= Lawrence Dixon (musician) =

American jazz musician

Lawrence William "Beau" Dixon (September 5, 1894 - January 16, 1970) was an American jazz banjoist and guitarist, best known for his association with Earl Hines.

Dixon was born in Chillicothe, Ohio, the son of William Dixon (1875–1933) and Nettie A. Scott (1871–1929), both natives of Chillicothe, Ohio. Dixon was the second of five children. His father was a farm laborer and part-time musician, from whom Dixon learned to play music from an early age.

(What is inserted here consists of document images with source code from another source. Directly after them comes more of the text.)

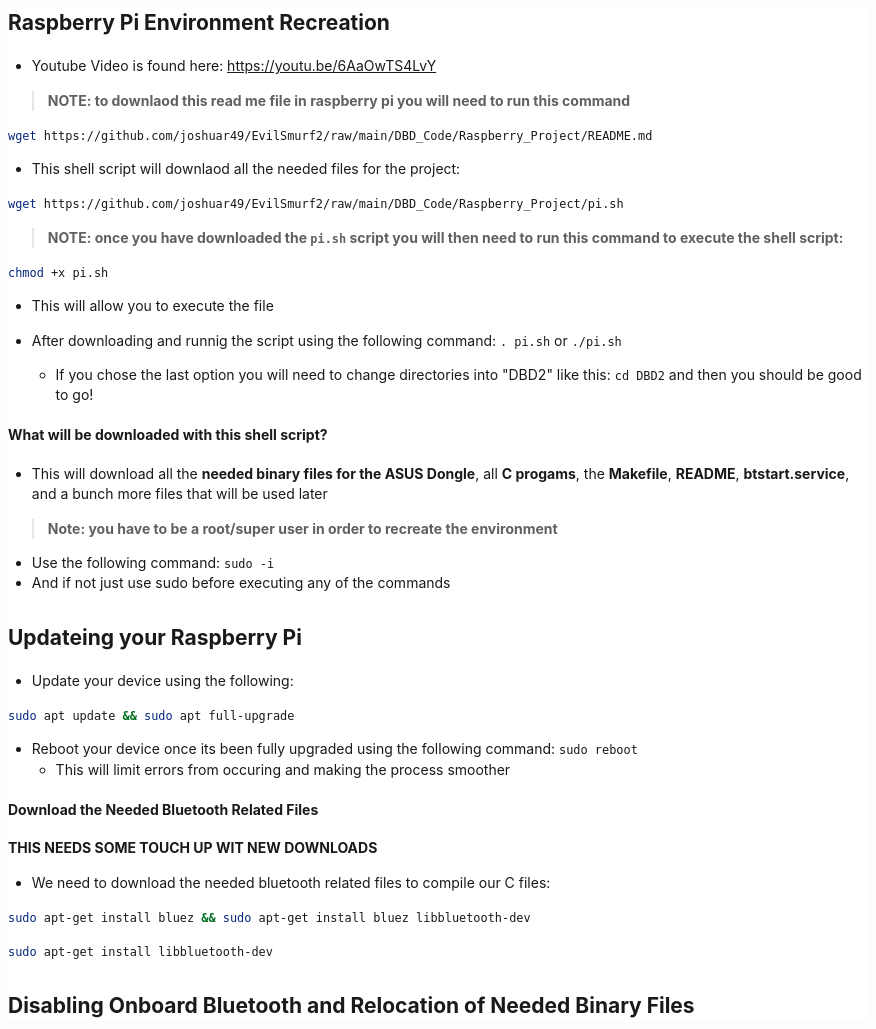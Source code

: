 ## Raspberry Pi Environment Recreation
- Youtube Video is found here: https://youtu.be/6AaOwTS4LvY

> **NOTE: to downlaod this read me file in raspberry pi you will need to run this command**

```bash 
wget https://github.com/joshuar49/EvilSmurf2/raw/main/DBD_Code/Raspberry_Project/README.md
```
- This shell script will downlaod all the needed files for the project:
```bash 
wget https://github.com/joshuar49/EvilSmurf2/raw/main/DBD_Code/Raspberry_Project/pi.sh
```
> **NOTE: once you have downloaded the `pi.sh` script you will then need to run this command
to execute the shell script:**
```bash 
chmod +x pi.sh
```
- This will allow you to execute the file

- After downloading and runnig the script using the following command: `. pi.sh` or `./pi.sh`
    - If you chose the last option you will need to change directories into "DBD2" like this:
    `cd DBD2` and then you should be good to go!
#### What will be downloaded with this shell script?
- This will download all the **needed binary files for the ASUS Dongle**, all **C 
progams**, the **Makefile**, **README**, **btstart.service**, and a bunch more files that will be used later
> **Note: you have to be a root/super user in order to recreate the environment**

- Use the following command: `sudo -i`
- And if not just use sudo before executing any of the commands
## Updateing your Raspberry Pi

- Update your device using the following:

```bash
sudo apt update && sudo apt full-upgrade
```
- Reboot your device once its been fully upgraded using the following command: `sudo reboot` 
    - This will limit errors from occuring and making the process smoother


#### Download the Needed Bluetooth Related Files
**THIS NEEDS SOME TOUCH UP WIT NEW DOWNLOADS** 

- We need to download the needed bluetooth related files to compile our C files:
```bash
sudo apt-get install bluez && sudo apt-get install bluez libbluetooth-dev
```
```bash
sudo apt-get install libbluetooth-dev
```
## Disabling Onboard Bluetooth and Relocation of Needed Binary Files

From ca. 1923 to 1928 he played in Chicago and Columbus, Ohio with Sammy Stewart's Ten Knights of Syncopation, which recorded for Paramount Records. he also worked with Vance Dixon's Jazz Maniacs (1926–1927), Fess Williams (1928), Dave Peyton, Paul Jordan, Clarence Moore, and Grant Williams. In 1931 he joined Earl Hines's band and remained with him until 1937 as rhythm guitarist and arranger. Dixon worked with Franz Jackson's Original Jass All Stars in the Chicago area in the 1950s and 1960s. He died in Chicago, on January 16, 1970, after years of suffering with pulmonary emphysema and tuberculosis.